> PROVIDED DATA:
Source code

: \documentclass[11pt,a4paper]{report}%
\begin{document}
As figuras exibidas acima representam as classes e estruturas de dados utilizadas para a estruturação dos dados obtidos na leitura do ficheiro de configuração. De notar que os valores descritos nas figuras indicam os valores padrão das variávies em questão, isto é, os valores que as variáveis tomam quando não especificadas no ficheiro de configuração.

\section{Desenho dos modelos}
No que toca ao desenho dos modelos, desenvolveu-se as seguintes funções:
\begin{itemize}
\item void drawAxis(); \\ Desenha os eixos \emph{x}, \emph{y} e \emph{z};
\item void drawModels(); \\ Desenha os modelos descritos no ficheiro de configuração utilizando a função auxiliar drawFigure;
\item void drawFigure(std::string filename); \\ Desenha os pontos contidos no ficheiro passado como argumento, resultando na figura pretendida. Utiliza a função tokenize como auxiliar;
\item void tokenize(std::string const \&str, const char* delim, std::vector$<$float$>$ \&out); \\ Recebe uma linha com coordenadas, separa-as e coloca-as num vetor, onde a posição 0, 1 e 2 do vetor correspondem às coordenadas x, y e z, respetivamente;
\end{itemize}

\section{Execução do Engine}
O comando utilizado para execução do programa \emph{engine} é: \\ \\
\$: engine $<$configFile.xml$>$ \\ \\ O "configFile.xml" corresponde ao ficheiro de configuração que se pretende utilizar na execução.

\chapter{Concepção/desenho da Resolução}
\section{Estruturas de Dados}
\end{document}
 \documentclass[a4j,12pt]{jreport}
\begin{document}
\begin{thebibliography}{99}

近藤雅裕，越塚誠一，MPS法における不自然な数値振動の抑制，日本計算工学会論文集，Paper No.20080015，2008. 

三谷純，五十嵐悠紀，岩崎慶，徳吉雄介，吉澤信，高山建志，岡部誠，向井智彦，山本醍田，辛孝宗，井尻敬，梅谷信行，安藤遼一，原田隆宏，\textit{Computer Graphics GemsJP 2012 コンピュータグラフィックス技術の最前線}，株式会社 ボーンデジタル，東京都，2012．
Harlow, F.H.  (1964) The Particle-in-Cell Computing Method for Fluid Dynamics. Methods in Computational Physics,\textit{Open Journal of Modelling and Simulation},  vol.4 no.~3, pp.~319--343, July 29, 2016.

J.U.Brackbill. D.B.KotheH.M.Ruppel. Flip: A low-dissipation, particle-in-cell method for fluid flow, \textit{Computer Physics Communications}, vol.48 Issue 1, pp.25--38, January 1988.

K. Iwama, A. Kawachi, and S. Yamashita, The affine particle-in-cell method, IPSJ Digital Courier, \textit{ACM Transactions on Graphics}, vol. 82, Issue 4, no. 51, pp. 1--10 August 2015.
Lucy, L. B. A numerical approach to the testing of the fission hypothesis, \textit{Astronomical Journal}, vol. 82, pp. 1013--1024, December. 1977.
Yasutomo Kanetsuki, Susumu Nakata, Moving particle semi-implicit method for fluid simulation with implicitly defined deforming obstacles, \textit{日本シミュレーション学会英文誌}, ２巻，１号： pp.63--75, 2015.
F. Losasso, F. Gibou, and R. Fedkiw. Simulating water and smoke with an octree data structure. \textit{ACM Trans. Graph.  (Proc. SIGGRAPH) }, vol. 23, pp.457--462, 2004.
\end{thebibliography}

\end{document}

> EXERCISE: Retype all of the records so that every line matches the original exactly.

> REPLY:
Source code

: \documentclass[11pt,a4paper]{report}%
\begin{document}
As figuras exibidas acima representam as classes e estruturas de dados utilizadas para a estruturação dos dados obtidos na leitura do ficheiro de configuração. De notar que os valores descritos nas figuras indicam os valores padrão das variávies em questão, isto é, os valores que as variáveis tomam quando não especificadas no ficheiro de configuração.

\section{Desenho dos modelos}
No que toca ao desenho dos modelos, desenvolveu-se as seguintes funções:
\begin{itemize}
\item void drawAxis(); \\ Desenha os eixos \emph{x}, \emph{y} e \emph{z};
\item void drawModels(); \\ Desenha os modelos descritos no ficheiro de configuração utilizando a função auxiliar drawFigure;
\item void drawFigure(std::string filename); \\ Desenha os pontos contidos no ficheiro passado como argumento, resultando na figura pretendida. Utiliza a função tokenize como auxiliar;
\item void tokenize(std::string const \&str, const char* delim, std::vector$<$float$>$ \&out); \\ Recebe uma linha com coordenadas, separa-as e coloca-as num vetor, onde a posição 0, 1 e 2 do vetor correspondem às coordenadas x, y e z, respetivamente;
\end{itemize}

\section{Execução do Engine}
O comando utilizado para execução do programa \emph{engine} é: \\ \\
\$: engine $<$configFile.xml$>$ \\ \\ O "configFile.xml" corresponde ao ficheiro de configuração que se pretende utilizar na execução.

\chapter{Concepção/desenho da Resolução}
\section{Estruturas de Dados}
\end{document}
 \documentclass[a4j,12pt]{jreport}
\begin{document}
\begin{thebibliography}{99}

近藤雅裕，越塚誠一，MPS法における不自然な数値振動の抑制，日本計算工学会論文集，Paper No.20080015，2008. 

三谷純，五十嵐悠紀，岩崎慶，徳吉雄介，吉澤信，高山建志，岡部誠，向井智彦，山本醍田，辛孝宗，井尻敬，梅谷信行，安藤遼一，原田隆宏，\textit{Computer Graphics GemsJP 2012 コンピュータグラフィックス技術の最前線}，株式会社 ボーンデジタル，東京都，2012．
Harlow, F.H.  (1964) The Particle-in-Cell Computing Method for Fluid Dynamics. Methods in Computational Physics,\textit{Open Journal of Modelling and Simulation},  vol.4 no.~3, pp.~319--343, July 29, 2016.

J.U.Brackbill. D.B.KotheH.M.Ruppel. Flip: A low-dissipation, particle-in-cell method for fluid flow, \textit{Computer Physics Communications}, vol.48 Issue 1, pp.25--38, January 1988.

K. Iwama, A. Kawachi, and S. Yamashita, The affine particle-in-cell method, IPSJ Digital Courier, \textit{ACM Transactions on Graphics}, vol. 82, Issue 4, no. 51, pp. 1--10 August 2015.
Lucy, L. B. A numerical approach to the testing of the fission hypothesis, \textit{Astronomical Journal}, vol. 82, pp. 1013--1024, December. 1977.
Yasutomo Kanetsuki, Susumu Nakata, Moving particle semi-implicit method for fluid simulation with implicitly defined deforming obstacles, \textit{日本シミュレーション学会英文誌}, ２巻，１号： pp.63--75, 2015.
F. Losasso, F. Gibou, and R. Fedkiw. Simulating water and smoke with an octree data structure. \textit{ACM Trans. Graph.  (Proc. SIGGRAPH) }, vol. 23, pp.457--462, 2004.
\end{thebibliography}

\end{document}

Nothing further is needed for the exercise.